What cortisol level will block tesamorelin + ipamorelin from working?▼
Morning cortisol consistently above 18 µg/dL indicates HPA axis dysregulation that will oppose GH-mediated fat loss. Cortisol activates lipoprotein lipase (LPL) in visceral adipocytes, driving fat storage, while inhibiting hormone-sensitive lipase (HSL), which breaks down stored fat. Elevated cortisol creates a biochemical environment where visceral fat accumulates despite elevated IGF-1 — address sleep, stress, and training volume before expecting peptides to mobilize visceral fat.

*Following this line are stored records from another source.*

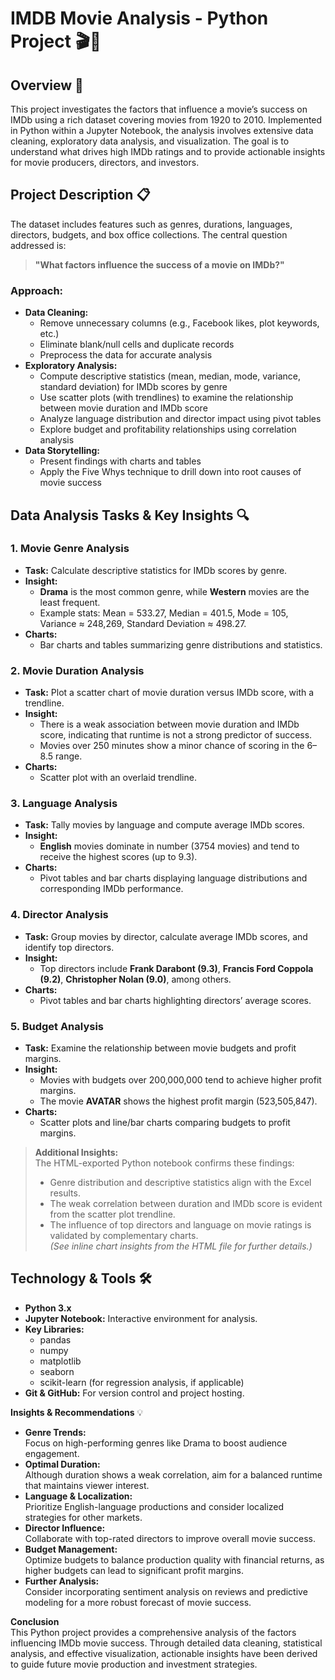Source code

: # IMDB Movie Analysis - Python Project 🎬🐍

## Overview 📝
This project investigates the factors that influence a movie’s success on IMDb using a rich dataset covering movies from 1920 to 2010. Implemented in Python within a Jupyter Notebook, the analysis involves extensive data cleaning, exploratory data analysis, and visualization. The goal is to understand what drives high IMDb ratings and to provide actionable insights for movie producers, directors, and investors.

## Project Description 📋
The dataset includes features such as genres, durations, languages, directors, budgets, and box office collections. The central question addressed is:

> **"What factors influence the success of a movie on IMDb?"**

### Approach:
- **Data Cleaning:**  
  - Remove unnecessary columns (e.g., Facebook likes, plot keywords, etc.)  
  - Eliminate blank/null cells and duplicate records  
  - Preprocess the data for accurate analysis  
- **Exploratory Analysis:**  
  - Compute descriptive statistics (mean, median, mode, variance, standard deviation) for IMDb scores by genre  
  - Use scatter plots (with trendlines) to examine the relationship between movie duration and IMDb score  
  - Analyze language distribution and director impact using pivot tables  
  - Explore budget and profitability relationships using correlation analysis  
- **Data Storytelling:**  
  - Present findings with charts and tables  
  - Apply the Five Whys technique to drill down into root causes of movie success

## Data Analysis Tasks & Key Insights 🔍

### 1. Movie Genre Analysis
- **Task:** Calculate descriptive statistics for IMDb scores by genre.
- **Insight:**  
  - **Drama** is the most common genre, while **Western** movies are the least frequent.
  - Example stats: Mean = 533.27, Median = 401.5, Mode = 105, Variance ≈ 248,269, Standard Deviation ≈ 498.27.
- **Charts:**  
  - Bar charts and tables summarizing genre distributions and statistics.

### 2. Movie Duration Analysis
- **Task:** Plot a scatter chart of movie duration versus IMDb score, with a trendline.
- **Insight:**  
  - There is a weak association between movie duration and IMDb score, indicating that runtime is not a strong predictor of success.
  - Movies over 250 minutes show a minor chance of scoring in the 6–8.5 range.
- **Charts:**  
  - Scatter plot with an overlaid trendline.

### 3. Language Analysis
- **Task:** Tally movies by language and compute average IMDb scores.
- **Insight:**  
  - **English** movies dominate in number (3754 movies) and tend to receive the highest scores (up to 9.3).
- **Charts:**  
  - Pivot tables and bar charts displaying language distributions and corresponding IMDb performance.

### 4. Director Analysis
- **Task:** Group movies by director, calculate average IMDb scores, and identify top directors.
- **Insight:**  
  - Top directors include **Frank Darabont (9.3)**, **Francis Ford Coppola (9.2)**, **Christopher Nolan (9.0)**, among others.
- **Charts:**  
  - Pivot tables and bar charts highlighting directors’ average scores.

### 5. Budget Analysis
- **Task:** Examine the relationship between movie budgets and profit margins.
- **Insight:**  
  - Movies with budgets over 200,000,000 tend to achieve higher profit margins.
  - The movie **AVATAR** shows the highest profit margin (523,505,847).
- **Charts:**  
  - Scatter plots and line/bar charts comparing budgets to profit margins.

> **Additional Insights:**  
> The HTML-exported Python notebook confirms these findings:
> - Genre distribution and descriptive statistics align with the Excel results.  
> - The weak correlation between duration and IMDb score is evident from the scatter plot trendline.  
> - The influence of top directors and language on movie ratings is validated by complementary charts.  
> *(See inline chart insights from the HTML file for further details.)*

## Technology & Tools 🛠️
- **Python 3.x**
- **Jupyter Notebook:** Interactive environment for analysis.
- **Key Libraries:**  
  - pandas  
  - numpy  
  - matplotlib  
  - seaborn  
  - scikit-learn (for regression analysis, if applicable)
- **Git & GitHub:** For version control and project hosting.

**Insights & Recommendations** 💡  
- **Genre Trends:**  
  Focus on high-performing genres like Drama to boost audience engagement.  
- **Optimal Duration:**  
  Although duration shows a weak correlation, aim for a balanced runtime that maintains viewer interest.  
- **Language & Localization:**  
  Prioritize English-language productions and consider localized strategies for other markets.  
- **Director Influence:**  
  Collaborate with top-rated directors to improve overall movie success.  
- **Budget Management:**  
  Optimize budgets to balance production quality with financial returns, as higher budgets can lead to significant profit margins.  
- **Further Analysis:**  
  Consider incorporating sentiment analysis on reviews and predictive modeling for a more robust forecast of movie success.  

**Conclusion**  
This Python project provides a comprehensive analysis of the factors influencing IMDb movie success. Through detailed data cleaning, statistical analysis, and effective visualization, actionable insights have been derived to guide future movie production and investment strategies.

Is DEXA the only way to accurately measure visceral fat reduction?▼
DEXA and MRI are the only methods that directly quantify visceral adipose tissue mass. Waist circumference, BMI, and body weight are poor proxies — a patient can lose subcutaneous fat or water weight while VAT remains unchanged. DEXA is more accessible and less expensive than MRI; it measures VAT in grams and as a percentage of total abdominal fat, providing the objective data needed to confirm protocol efficacy.
What should I do if my tesamorelin + ipamorelin blend biomarkers show no improvement at 12 weeks?▼
If IGF-1 hasn’t risen, check peptide purity and injection technique — poor subcutaneous absorption or degraded peptides are the most common causes. If IGF-1 is elevated but VAT, fasting insulin, or cortisol are unchanged, the bottleneck is metabolic, not peptide-related. Add insulin-sensitizing agents (metformin, berberine), reduce refined carbohydrates, prioritize sleep, and retest at week 16. If biomarkers remain flat after intervention, discontinue the protocol — continuing without metabolic improvement wastes time and money.

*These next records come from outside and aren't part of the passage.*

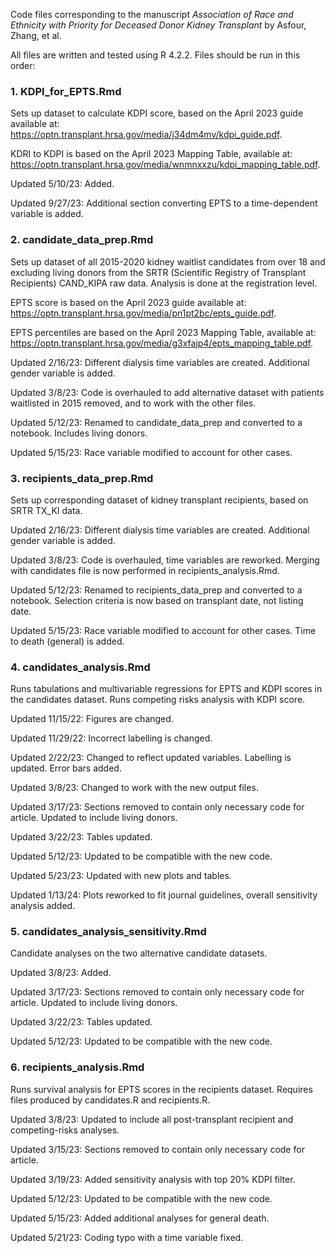 Code files corresponding to the manuscript *Association of Race and Ethnicity with Priority for Deceased Donor Kidney Transplant* by Asfour, Zhang, et al. <br />

All files are written and tested using R 4.2.2. Files should be run in this order:


### 1. KDPI_for_EPTS.Rmd
Sets up dataset to calculate KDPI score, based on the April 2023 guide available at: https://optn.transplant.hrsa.gov/media/j34dm4mv/kdpi_guide.pdf.

KDRI to KDPI is based on the April 2023 Mapping Table, available at: https://optn.transplant.hrsa.gov/media/wnmnxxzu/kdpi_mapping_table.pdf.

Updated 5/10/23: Added.

Updated 9/27/23: Additional section converting EPTS to a time-dependent variable is added.


### 2. candidate_data_prep.Rmd
Sets up dataset of all 2015-2020 kidney waitlist candidates from over 18 and excluding living donors from the SRTR (Scientific Registry of Transplant Recipients) CAND_KIPA raw data. Analysis is done at the registration level.

EPTS score is based on the April 2023 guide available at: https://optn.transplant.hrsa.gov/media/pn1pt2bc/epts_guide.pdf. 

EPTS percentiles are based on the April 2023 Mapping Table, available at: https://optn.transplant.hrsa.gov/media/g3xfajp4/epts_mapping_table.pdf.

Updated 2/16/23: Different dialysis time variables are created. Additional gender variable is added.

Updated 3/8/23: Code is overhauled to add alternative dataset with patients waitlisted in 2015 removed, and to work with the other files.

Updated 5/12/23: Renamed to candidate_data_prep and converted to a notebook. Includes living donors.

Updated 5/15/23: Race variable modified to account for other cases.


### 3. recipients_data_prep.Rmd
Sets up corresponding dataset of kidney transplant recipients, based on SRTR TX_KI data.

Updated 2/16/23: Different dialysis time variables are created. Additional gender variable is added.

Updated 3/8/23: Code is overhauled, time variables are reworked. Merging with candidates file is now performed in
recipients_analysis.Rmd.

Updated 5/12/23: Renamed to recipients_data_prep and converted to a notebook. Selection criteria is now based on transplant date, not listing date.

Updated 5/15/23: Race variable modified to account for other cases. Time to death (general) is added.


### 4. candidates_analysis.Rmd
Runs tabulations and multivariable regressions for EPTS and KDPI scores in the candidates dataset. Runs competing risks analysis with KDPI score.

Updated 11/15/22: Figures are changed.

Updated 11/29/22: Incorrect labelling is changed.

Updated 2/22/23: Changed to reflect updated variables. Labelling is updated. Error bars added.

Updated 3/8/23: Changed to work with the new output files.

Updated 3/17/23: Sections removed to contain only necessary code for article. Updated to include living donors.

Updated 3/22/23: Tables updated.

Updated 5/12/23: Updated to be compatible with the new code.

Updated 5/23/23: Updated with new plots and tables.

Updated 1/13/24: Plots reworked to fit journal guidelines, overall sensitivity analysis added.


### 5. candidates_analysis_sensitivity.Rmd 
Candidate analyses on the two alternative candidate datasets.

Updated 3/8/23: Added.

Updated 3/17/23: Sections removed to contain only necessary code for article. Updated to include living donors.

Updated 3/22/23: Tables updated.

Updated 5/12/23: Updated to be compatible with the new code.


### 6. recipients_analysis.Rmd
Runs survival analysis for EPTS scores in the recipients dataset. Requires files produced by candidates.R and recipients.R.

Updated 3/8/23: Updated to include all post-transplant recipient and competing-risks analyses.

Updated 3/15/23: Sections removed to contain only necessary code for article.

Updated 3/19/23: Added sensitivity analysis with top 20% KDPI filter.

Updated 5/12/23: Updated to be compatible with the new code.

Updated 5/15/23: Added additional analyses for general death.

Updated 5/21/23: Coding typo with a time variable fixed.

Can elevated IGFBP-3 completely block IGF-1 from working?▼
Yes — IGFBP-3 binds the majority of circulating IGF-1, preventing it from binding to tissue receptors. An IGF-1/IGFBP-3 molar ratio below 0.2 indicates excessive binding protein activity that sequesters IGF-1 in circulation rather than allowing it to signal muscle protein synthesis or fat mobilization. Caloric restriction and improved insulin sensitivity both reduce IGFBP-3 levels, increasing the bioavailable IGF-1 fraction without requiring higher peptide doses.

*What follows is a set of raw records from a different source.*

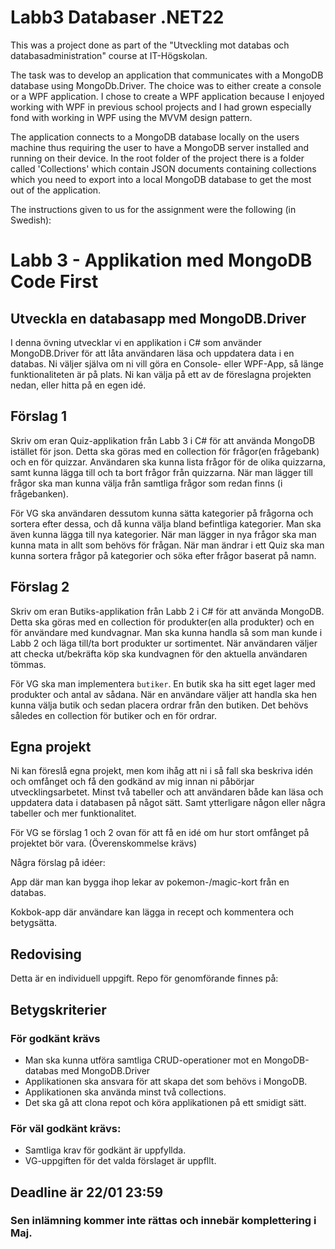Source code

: # Labb3 Databaser .NET22

This was a project done as part of the "Utveckling mot databas och databasadministration" course at IT-Högskolan.

The task was to develop an application that communicates with a MongoDB database using MongoDb.Driver. The choice was to either create a console or a WPF application. I chose to create a WPF application because I enjoyed working with WPF in previous school projects and I had grown especially fond with working in WPF using the MVVM design pattern. 

The application connects to a MongoDB database locally on the users machine thus requiring the user to have a MongoDB server installed and running on their device. In the root folder of the project there is a folder called 'Collections' which contain JSON documents containing collections which you need to export into a local MongoDB database to get the most out of the application.

The instructions given to us for the assignment were the following (in Swedish):

# Labb 3 - Applikation med MongoDB Code First
## Utveckla en databasapp med MongoDB.Driver
I denna övning utvecklar vi en applikation i C# som använder MongoDB.Driver
för att låta användaren läsa och uppdatera data i en databas. Ni väljer själva om ni
vill göra en Console- eller WPF-App, så länge funktionaliteten är på plats.
Ni kan välja på ett av de föreslagna projekten nedan, eller hitta på en egen idé.
## Förslag 1
Skriv om eran Quiz-applikation från Labb 3 i C# för att använda MongoDB istället för json.
Detta ska göras med en collection för frågor(en frågebank) och en för quizzar.
Användaren ska kunna lista frågor för de olika quizzarna, samt
kunna lägga till och ta bort frågor från quizzarna. När man lägger till frågor ska
man kunna välja från samtliga frågor som redan finns (i frågebanken).

För VG ska användaren dessutom kunna sätta kategorier på frågorna och sortera efter dessa,
och då kunna välja bland befintliga kategorier. Man ska även kunna lägga till nya
kategorier. När man lägger in nya frågor ska man kunna mata in allt som behövs för frågan.
När man ändrar i ett Quiz ska man kunna sortera frågor på kategorier och söka efter frågor baserat på namn.
## Förslag 2
Skriv om eran Butiks-applikation från Labb 2 i C# för att använda MongoDB.
Detta ska göras med en collection för produkter(en alla produkter) och en för användare med kundvagnar.
Man ska kunna handla så som man kunde i Labb 2 och läga till/ta bort produkter ur sortimentet. 
När användaren väljer att checka ut/bekräfta köp ska kundvagnen för den aktuella användaren tömmas.

För VG ska man implementera `butiker`. En butik ska ha sitt eget lager med produkter och antal av sådana.
När en användare väljer att handla ska hen kunna välja butik och sedan placera ordrar från den butiken.
Det behövs således en collection för butiker och en för ordrar.
## Egna projekt
Ni kan föreslå egna projekt, men kom ihåg att ni i så fall ska beskriva idén och
omfånget och få den godkänd av mig innan ni påbörjar utvecklingsarbetet.
Minst två tabeller och att användaren både kan läsa
och uppdatera data i databasen på något sätt.
Samt ytterligare någon eller några tabeller och mer funktionalitet.

För VG se förslag 1 och 2 ovan för att få en idé om hur stort omfånget på projektet bör vara. (Överenskommelse krävs)

Några förslag på idéer:

App där man kan bygga ihop lekar av pokemon-/magic-kort från en databas.

Kokbok-app där användare kan lägga in recept och kommentera och betygsätta. 

## Redovising
Detta är en individuell uppgift. Repo för genomförande finnes på: 

## Betygskriterier

### För godkänt krävs

* Man ska kunna utföra samtliga CRUD-operationer mot en MongoDB-databas med MongoDB.Driver
* Applikationen ska ansvara för att skapa det som behövs i MongoDB.
* Applikationen ska använda minst två collections.
* Det ska gå att clona repot och köra applikationen på ett smidigt sätt.

### För väl godkänt krävs:

* Samtliga krav för godkänt är uppfyllda.
* VG-uppgiften för det valda förslaget är uppfllt.

## Deadline är 22/01 23:59
### Sen inlämning kommer inte rättas och innebär komplettering i Maj.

What is the relationship between fasting insulin and tesamorelin effectiveness?▼
Fasting insulin above 10 µIU/mL indicates hyperinsulinemia that blocks lipolysis regardless of GH or IGF-1 levels. Insulin is anti-lipolytic — it suppresses hormone-sensitive lipase (the enzyme that breaks down stored fat) and activates acetyl-CoA carboxylase (which shifts metabolism toward fat storage). No amount of tesamorelin or ipamorelin can override chronic insulin elevation. Restore insulin sensitivity before expecting meaningful visceral fat reduction.